Problem requirements |
Work out how many lines in the data include the string "style"; reply with that number alone.

──────── Information provided ────────

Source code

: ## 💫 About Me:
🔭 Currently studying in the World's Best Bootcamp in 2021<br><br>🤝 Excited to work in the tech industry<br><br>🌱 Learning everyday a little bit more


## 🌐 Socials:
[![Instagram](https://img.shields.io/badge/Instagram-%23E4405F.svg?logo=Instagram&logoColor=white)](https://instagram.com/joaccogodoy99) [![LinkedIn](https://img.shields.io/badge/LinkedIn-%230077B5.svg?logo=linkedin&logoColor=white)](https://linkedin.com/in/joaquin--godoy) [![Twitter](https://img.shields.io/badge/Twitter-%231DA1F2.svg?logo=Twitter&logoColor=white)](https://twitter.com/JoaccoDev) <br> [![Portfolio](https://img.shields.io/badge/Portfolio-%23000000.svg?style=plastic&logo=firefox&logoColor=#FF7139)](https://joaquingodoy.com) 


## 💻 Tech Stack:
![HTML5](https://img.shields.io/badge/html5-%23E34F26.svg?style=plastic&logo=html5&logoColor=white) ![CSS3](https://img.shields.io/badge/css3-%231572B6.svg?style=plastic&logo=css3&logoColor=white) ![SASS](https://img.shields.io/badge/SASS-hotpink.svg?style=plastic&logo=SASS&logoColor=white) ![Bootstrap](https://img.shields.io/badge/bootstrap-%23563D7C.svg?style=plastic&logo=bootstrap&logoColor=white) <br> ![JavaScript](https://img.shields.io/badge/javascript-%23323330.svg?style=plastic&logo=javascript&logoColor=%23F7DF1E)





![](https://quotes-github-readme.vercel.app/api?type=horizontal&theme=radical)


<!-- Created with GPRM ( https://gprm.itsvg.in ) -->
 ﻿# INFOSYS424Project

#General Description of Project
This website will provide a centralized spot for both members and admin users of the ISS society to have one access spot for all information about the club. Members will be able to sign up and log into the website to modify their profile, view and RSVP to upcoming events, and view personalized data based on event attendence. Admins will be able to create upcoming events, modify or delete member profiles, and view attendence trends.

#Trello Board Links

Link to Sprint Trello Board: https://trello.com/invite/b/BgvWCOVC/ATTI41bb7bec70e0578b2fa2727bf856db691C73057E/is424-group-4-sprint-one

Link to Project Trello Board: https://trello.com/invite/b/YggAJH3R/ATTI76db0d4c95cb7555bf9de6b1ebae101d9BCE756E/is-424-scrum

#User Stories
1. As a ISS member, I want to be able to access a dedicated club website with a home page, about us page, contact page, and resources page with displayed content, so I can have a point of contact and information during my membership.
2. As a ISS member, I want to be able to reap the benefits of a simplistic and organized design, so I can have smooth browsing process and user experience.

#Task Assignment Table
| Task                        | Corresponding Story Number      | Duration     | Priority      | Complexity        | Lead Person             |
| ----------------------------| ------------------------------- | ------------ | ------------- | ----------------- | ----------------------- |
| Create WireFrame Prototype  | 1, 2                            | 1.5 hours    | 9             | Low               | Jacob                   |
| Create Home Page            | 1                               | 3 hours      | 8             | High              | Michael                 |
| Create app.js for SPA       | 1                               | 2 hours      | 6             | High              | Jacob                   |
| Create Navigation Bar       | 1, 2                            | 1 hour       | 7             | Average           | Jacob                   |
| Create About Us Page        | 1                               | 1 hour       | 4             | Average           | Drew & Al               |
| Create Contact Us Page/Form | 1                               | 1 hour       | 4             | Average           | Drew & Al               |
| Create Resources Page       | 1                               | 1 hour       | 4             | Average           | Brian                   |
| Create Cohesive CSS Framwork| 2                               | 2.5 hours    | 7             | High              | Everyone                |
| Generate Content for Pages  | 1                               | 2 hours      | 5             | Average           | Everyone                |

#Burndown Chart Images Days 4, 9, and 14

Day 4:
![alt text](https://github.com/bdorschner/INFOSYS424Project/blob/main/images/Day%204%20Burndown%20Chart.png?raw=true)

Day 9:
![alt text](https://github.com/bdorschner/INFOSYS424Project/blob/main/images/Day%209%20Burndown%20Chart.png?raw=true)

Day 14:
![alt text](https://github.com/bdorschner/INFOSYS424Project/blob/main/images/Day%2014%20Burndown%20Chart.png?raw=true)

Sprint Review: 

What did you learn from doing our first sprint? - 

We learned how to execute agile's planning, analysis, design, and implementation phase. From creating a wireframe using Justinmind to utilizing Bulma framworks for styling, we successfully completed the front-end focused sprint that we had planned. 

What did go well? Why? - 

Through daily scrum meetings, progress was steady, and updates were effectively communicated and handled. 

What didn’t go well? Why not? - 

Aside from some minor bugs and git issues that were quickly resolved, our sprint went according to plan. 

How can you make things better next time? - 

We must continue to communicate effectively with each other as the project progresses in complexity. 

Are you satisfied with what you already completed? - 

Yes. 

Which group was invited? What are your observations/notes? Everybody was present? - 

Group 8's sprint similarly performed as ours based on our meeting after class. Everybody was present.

────────

Problem solution |
2